AIコンシェルジュが実現する"対話で買い物"、注文金額も向上
楽天市場の購入者向けにもAI機能が拡充されている。2025年11月に商品との新たな出会いを創出する「ディスカバリーレコメンデーション」、2025年12月に対話型の「AIコンシェルジュ」をリリース。ユーザーニーズに沿った、パーソナライズされた買い物体験を提供する。
AIコンシェルジュは、「肌に優しい日焼け止めを新しく買いたい」といった自然言語での質問に対し、文脈を理解した商品を提案する。

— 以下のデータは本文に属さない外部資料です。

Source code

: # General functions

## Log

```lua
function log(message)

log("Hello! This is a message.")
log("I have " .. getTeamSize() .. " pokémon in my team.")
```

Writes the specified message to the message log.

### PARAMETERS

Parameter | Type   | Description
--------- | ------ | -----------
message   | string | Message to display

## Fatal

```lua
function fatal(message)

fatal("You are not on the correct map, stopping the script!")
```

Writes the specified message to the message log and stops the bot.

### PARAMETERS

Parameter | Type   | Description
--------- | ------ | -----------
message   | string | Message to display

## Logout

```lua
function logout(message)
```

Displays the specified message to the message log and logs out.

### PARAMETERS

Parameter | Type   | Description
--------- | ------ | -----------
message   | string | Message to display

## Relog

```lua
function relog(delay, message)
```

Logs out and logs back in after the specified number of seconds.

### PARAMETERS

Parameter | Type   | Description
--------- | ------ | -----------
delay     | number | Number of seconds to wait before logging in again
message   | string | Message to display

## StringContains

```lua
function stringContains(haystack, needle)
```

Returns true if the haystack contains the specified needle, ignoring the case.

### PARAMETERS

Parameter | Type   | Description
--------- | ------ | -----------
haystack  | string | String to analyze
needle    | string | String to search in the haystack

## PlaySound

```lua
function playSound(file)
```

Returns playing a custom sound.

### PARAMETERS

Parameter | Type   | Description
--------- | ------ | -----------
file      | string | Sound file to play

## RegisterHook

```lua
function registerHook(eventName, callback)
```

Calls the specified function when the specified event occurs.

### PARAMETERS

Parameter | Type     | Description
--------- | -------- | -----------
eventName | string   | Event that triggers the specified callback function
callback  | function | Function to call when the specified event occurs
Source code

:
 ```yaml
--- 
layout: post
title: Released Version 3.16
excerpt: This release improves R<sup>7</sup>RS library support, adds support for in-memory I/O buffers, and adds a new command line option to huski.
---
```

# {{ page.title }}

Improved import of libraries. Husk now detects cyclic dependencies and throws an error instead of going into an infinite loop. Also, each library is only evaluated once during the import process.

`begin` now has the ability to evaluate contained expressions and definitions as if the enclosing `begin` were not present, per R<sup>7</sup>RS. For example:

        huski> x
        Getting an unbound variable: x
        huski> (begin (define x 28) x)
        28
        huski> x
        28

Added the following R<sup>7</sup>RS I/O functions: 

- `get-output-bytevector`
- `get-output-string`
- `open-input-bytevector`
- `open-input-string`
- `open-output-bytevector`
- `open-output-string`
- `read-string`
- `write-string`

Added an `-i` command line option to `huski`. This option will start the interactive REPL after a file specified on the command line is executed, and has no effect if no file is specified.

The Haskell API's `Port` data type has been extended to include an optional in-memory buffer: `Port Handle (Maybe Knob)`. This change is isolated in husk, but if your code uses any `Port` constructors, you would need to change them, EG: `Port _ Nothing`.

「お店で接客を受けているかのような対話体験」の実現を目指した機能だ。
AIコンシェルジュが具体的な商品を複数提案した場合、ユーザーは最大4商品の情報をその場で比較できるほか、特徴や価格、在庫状況、レビュー概要などをまとめて提示するなど、ユーザーが判断しやすい情報を提供する。
これにより、AIコンシェルジュ導入前と比較してユーザーは商品を探し始めてから購入に至るまでの時間が約41%短縮したほか、平均注文金額も約17%向上したとする。
「ディスカバリーレコメンデーション」は、ユーザーの興味関心を基にAIがパーソナライズした商品やコンテンツを提案する機能。
イメージは「イオンモールやららぽーとなど大型ショッピングモールを歩きながら、商品と偶然出会う体験をオンラインで再現するもの」で、今後は店舗の知見を取り入れながらパーソナライズ化を進め、ユーザーと商品の新しい出会いを提供したい考えだ。
楽天グループ 執行役員 コマース&マーケティングカンパニー マーケットプレイス事業 楽天市場編成部 ジェネラルマネージャーの高間真理氏(高ははしご高)は、「これらのAI機能はアクセルを完全に踏んでいる状態ではない。まだ第1フェーズ」だと話す。
楽天は、AIとの対話やパーソナライズによる“発見型”の買い物体験を重視していく狙いだ。今後はAIによるパーソナライズを高度化させ、回答の質を高めつつユーザーの満足度も測りながら、エンターテインメント性も強め、「商品の発見を面白く体験してほしい」(高間氏)とした。